Tal e qual todos os outros imigrantes, os portugueses deixam a sua marca nos espaços urbanos onde se fixam. Sair da estação da Newark é, em muitos aspetos, como fazer uma visita a casa, não fosse a sistemática intrusão do inglês naquilo que são os nomes, logotipos e cheiros tão característicos de Portugal. Um americano conservador poderá brindar-nos com a pérola de que Newark não é a América. Saindo da estação de Newark, entramos na Ferry Street que nos brinda com um monumento dedicado à imigração portuguesa. De seguida, do lado esquerdo podemos observar a “Coimbra Jewelers”, uma ourivesaria paredes meias com um prédio onde existe um advogado italiano, especialista em imigração, e em cujas janelas podemos ver bandeiras brasileiras e portuguesas. As duas marcas de cerveja mais vendidas em Portugal concorrem pelo maior número de toldos e cadeiras espalhados nas esplanadas das ruas. Num dos poucos restaurantes mexicanos, uma imagem familiar com mais de metro e meio pousa numa mesa junto à porta de entrada. É a Nossa Senhora de Fátima. Serve mexicanos e portugueses, reforça um dos empregados do restaurante.
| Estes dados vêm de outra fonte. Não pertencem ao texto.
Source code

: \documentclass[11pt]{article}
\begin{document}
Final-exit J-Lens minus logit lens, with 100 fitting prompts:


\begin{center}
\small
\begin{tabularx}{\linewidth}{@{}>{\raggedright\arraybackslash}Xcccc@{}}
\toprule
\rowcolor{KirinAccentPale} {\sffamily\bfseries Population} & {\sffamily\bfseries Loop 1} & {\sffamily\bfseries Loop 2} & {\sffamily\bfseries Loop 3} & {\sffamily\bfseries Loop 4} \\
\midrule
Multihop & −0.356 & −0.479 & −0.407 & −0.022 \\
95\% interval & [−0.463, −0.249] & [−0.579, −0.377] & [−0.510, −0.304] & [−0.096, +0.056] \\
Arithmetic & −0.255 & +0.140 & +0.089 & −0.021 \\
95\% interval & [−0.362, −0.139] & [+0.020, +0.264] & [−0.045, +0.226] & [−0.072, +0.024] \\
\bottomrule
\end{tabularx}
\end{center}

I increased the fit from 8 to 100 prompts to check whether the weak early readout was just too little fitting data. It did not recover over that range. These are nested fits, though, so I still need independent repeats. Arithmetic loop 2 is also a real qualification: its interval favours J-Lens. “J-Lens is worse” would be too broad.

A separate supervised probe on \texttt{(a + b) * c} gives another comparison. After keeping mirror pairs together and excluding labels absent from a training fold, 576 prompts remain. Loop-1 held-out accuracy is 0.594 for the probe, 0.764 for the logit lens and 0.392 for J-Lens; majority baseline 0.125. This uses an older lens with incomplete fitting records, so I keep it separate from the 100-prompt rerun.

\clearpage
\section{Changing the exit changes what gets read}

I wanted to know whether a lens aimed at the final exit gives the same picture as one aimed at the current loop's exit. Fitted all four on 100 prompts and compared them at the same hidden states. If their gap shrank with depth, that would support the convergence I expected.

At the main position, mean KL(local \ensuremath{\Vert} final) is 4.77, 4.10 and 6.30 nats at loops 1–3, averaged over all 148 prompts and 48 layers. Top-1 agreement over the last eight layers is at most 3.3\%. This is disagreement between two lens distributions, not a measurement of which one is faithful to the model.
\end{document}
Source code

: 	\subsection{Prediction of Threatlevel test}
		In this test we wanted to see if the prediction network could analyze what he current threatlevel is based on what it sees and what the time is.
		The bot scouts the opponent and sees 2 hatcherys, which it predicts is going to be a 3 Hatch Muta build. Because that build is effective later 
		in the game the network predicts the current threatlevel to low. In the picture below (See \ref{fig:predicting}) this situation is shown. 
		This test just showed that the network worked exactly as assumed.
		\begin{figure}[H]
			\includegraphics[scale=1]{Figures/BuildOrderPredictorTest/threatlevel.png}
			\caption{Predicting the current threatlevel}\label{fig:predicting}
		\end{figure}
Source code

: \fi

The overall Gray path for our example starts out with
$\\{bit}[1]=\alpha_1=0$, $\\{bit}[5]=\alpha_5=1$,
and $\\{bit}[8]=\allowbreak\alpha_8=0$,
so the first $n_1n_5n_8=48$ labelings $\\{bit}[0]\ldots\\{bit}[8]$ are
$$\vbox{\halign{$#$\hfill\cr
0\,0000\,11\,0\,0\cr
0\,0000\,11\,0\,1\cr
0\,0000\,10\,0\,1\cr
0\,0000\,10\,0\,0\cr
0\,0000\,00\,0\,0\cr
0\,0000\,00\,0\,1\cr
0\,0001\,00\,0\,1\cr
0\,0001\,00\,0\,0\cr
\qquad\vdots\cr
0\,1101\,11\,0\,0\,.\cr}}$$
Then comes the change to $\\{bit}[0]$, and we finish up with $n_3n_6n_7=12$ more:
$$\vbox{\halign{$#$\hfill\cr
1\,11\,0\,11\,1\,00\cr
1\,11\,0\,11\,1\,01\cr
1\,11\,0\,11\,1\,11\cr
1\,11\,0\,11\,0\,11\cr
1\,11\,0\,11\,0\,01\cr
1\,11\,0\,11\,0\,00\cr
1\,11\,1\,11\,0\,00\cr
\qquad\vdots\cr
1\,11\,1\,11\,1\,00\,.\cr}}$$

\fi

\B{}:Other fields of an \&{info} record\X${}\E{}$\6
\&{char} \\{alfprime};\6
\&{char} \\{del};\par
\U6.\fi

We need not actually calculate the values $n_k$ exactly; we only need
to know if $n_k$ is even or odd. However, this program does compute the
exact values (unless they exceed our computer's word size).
As conclusões deste trabalho são relevantes e evidenciam com clareza mais uma (entre muitas outras) razões para Portugal escolher o lado da tolerância e do combate ao ódio. Se, por um lado, é claro que os maiores canais de remessas partem dos Estados Unidos com o México, a Índia ou a China, ou da Grã-Bretanha para a Índia, quando a análise tem em conta o peso entre as relações de cada grupo de países, Portugal emerge como um dos casos mais relevantes à escala mundial. Em termos líquidos, as remessas de emigrantes representam mais de 20% das nossas interdependências do Canadá, mais de 15% com a Suiça e 12% da nossa dependência com França. Estas três relações de dependência por via das remessas de emigrantes estão entre as 15 com maior peso relativo à escala mundial. E, recentemente, soubemos que o envio de remessas para o nosso país voltou a aumentar. Das 44 economias analisadas, só a Índia e o México têm um peso tão expressivo em termos relativos como Portugal. A diferença em termos de impacto mediático resulta de termos 2,4 milhões de pessoas que nasceram em Portugal a viver fora do País, enquanto o número de indianos expatriados é de 16,5 milhões e de mexicanos 12 milhões (estimativas do Banco Mundial). Em termos percentuais, somos dos que mais emigram.
Somos um País de emigrantes e imigrantes. Na batalha pela busca de uma vida melhor fomos dos primeiros a partir. Ainda hoje temos quem o faça. Se queremos proteger o nosso direito a ser recebidos temos que saber que todos os muros que afastam famílias, que colocam o ser humano numa situação mais precária e frágil devem e têm de ser derrubados. O racismo e xenofobia crescem no clima de ausência de soluções mas nenhum remédio é de facto solução quando mete nas costas dos mais desfavorecidos e vulneráveis a responsabilidade pelo que se vai passando na sociedade. Nos Estados Unidos, no Brasil ou aqui, enquanto se erguem muros e barreiras, sejam fisicos ou legais, e se promove o discurso de ódio em canal aberto, os vistos gold permitem que oligarquias que geram a miséria nos seus países comprem o paraíso. Enquanto isso, quem apenas quer trabalhar é barrado, considerado criminoso e ilegal. Diz muito da nossa hipocrisia, não diz?